Je tiens à être de ces dix-là.

Le coup de pistolet du petit cimetière d’Ixelles a fini de jeter bas le spectre de la dictature… ce spectre qui tant va manquer à tant de gens ! L’autre fois, c’était un vaincu, un désarmé, un proscrit, qui perdait sa dernière et unique consolation, la chair de sa chair, l’âme de son âme, la frêle fleur qui avait embaumé son exil ! Cette fois, c’est un homme qui se tue pour une femme, qui meurt de sa mort, inconsolable, inconsolé. Qu’a à voir la sale politique là-dedans ?

Bizarre chose ! La sympathie que j’ai eue, à de certaines heures, pour le général Boulanger, n’était que relativement suscitée par lui-même, quelles que fussent ses grandes qualités attirance, son don incontestable d’enjôlement.

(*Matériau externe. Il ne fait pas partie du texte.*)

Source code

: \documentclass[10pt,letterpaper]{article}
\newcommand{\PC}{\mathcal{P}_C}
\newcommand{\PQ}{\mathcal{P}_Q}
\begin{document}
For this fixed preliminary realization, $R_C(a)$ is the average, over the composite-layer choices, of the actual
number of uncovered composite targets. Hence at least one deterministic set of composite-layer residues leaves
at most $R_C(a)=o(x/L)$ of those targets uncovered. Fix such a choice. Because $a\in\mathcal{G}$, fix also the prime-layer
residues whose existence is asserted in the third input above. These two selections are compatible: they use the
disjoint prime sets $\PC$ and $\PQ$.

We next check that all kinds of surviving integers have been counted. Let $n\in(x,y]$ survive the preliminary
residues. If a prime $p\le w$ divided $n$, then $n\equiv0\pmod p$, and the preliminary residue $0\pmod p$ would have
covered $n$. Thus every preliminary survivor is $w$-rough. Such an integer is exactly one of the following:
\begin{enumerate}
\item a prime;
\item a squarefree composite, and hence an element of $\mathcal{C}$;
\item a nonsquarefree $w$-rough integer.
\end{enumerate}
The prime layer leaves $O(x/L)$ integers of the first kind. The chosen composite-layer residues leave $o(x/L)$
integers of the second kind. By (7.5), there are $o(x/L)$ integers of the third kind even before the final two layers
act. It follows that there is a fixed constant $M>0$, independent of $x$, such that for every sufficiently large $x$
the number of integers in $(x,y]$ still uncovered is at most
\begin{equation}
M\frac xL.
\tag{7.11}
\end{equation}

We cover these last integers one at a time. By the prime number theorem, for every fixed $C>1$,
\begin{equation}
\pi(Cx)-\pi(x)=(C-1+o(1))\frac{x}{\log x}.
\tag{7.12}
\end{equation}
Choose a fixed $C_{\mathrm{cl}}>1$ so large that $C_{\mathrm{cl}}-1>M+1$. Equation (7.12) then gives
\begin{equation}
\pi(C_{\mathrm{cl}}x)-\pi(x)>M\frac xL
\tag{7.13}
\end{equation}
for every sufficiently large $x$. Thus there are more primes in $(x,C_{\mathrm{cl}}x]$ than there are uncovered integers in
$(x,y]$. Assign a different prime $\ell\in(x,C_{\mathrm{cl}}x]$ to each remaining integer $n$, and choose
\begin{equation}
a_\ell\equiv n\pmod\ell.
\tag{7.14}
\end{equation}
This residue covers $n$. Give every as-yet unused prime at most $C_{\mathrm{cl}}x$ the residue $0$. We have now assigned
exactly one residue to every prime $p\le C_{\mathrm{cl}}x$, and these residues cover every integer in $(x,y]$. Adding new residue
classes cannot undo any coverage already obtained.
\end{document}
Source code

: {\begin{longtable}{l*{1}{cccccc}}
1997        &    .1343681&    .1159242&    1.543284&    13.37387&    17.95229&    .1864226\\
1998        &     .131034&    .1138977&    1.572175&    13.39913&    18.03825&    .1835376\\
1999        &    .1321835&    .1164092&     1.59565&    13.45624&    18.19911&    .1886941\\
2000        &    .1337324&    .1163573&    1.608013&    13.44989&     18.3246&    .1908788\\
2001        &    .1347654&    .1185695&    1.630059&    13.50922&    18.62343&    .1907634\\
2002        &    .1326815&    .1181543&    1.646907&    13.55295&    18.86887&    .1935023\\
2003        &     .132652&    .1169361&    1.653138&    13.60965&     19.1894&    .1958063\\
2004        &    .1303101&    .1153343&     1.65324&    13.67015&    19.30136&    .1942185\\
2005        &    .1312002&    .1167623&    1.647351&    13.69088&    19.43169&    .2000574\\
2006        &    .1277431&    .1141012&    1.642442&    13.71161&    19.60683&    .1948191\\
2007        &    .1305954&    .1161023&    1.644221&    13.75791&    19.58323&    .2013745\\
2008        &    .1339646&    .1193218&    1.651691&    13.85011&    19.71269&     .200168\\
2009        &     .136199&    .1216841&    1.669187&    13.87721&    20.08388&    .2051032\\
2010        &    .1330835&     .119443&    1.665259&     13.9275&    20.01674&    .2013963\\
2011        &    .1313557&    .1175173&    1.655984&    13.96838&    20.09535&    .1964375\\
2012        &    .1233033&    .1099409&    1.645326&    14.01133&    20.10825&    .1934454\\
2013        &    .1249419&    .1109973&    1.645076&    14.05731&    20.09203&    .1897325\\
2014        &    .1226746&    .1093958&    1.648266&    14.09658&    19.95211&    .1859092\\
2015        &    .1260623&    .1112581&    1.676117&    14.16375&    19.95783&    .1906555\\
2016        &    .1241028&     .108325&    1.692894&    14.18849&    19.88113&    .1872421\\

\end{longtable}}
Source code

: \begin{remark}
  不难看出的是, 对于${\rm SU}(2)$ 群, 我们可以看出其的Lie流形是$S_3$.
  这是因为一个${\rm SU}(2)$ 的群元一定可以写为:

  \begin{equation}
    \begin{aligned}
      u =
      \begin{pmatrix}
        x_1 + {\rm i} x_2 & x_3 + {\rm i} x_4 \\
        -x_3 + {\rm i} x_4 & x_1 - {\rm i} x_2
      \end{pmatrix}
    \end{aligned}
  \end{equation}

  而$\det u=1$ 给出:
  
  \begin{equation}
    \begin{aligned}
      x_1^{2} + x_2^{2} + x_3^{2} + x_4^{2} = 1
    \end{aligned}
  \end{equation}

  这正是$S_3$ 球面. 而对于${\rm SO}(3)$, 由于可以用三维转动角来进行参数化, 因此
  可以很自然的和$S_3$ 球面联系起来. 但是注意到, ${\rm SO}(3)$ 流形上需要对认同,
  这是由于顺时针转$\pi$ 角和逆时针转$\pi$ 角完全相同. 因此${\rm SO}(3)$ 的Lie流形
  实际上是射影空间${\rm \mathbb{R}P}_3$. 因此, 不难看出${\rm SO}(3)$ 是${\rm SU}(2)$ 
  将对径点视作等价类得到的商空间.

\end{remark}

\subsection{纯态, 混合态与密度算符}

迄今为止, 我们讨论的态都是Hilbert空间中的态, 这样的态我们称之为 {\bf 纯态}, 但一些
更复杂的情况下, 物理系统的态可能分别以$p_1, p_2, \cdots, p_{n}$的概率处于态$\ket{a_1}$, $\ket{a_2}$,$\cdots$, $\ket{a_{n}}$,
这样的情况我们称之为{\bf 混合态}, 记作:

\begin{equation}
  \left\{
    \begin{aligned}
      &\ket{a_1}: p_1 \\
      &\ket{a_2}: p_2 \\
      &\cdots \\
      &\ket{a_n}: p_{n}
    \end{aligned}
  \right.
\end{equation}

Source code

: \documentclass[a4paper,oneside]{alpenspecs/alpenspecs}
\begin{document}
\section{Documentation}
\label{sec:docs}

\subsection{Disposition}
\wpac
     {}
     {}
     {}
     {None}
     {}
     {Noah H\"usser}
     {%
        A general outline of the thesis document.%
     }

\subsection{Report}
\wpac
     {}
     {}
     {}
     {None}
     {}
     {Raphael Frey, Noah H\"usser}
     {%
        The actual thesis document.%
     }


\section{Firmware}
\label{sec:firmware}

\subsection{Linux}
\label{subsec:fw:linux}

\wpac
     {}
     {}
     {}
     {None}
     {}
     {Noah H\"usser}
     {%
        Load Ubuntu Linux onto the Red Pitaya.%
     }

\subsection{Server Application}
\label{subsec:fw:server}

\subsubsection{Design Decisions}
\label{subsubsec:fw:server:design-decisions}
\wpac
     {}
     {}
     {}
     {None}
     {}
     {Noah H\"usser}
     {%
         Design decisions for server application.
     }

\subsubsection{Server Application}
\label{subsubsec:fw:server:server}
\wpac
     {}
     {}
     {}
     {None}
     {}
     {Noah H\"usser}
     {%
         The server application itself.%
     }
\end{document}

J’ai la peur des sauveurs et la peur des soldats !

Non, elle provenait davantage de ses adversaires ; de l’outrance de leur haine ; des bordées d’injures que leur arrachait l’effroi ; de l’acharnement inouï, sans exemple, qu’ils mettaient à frapper cet homme — non point seulement dans la vie publique, ce qui était leur droit strict ; mais dans sa vie privée, dans sa personne physique, dans son intimité d’alcôve ou de cœur !

Chaque fois que le général triomphait, il m’inquiétait, et je me tenais à distance, plutôt hostile. Chaque fois qu’il subissait une défaite, la férocité dont on l’accablait me le rendait intéressant. Je ne me rapprochais pas de lui, en vérité… je m’éloignais des autres !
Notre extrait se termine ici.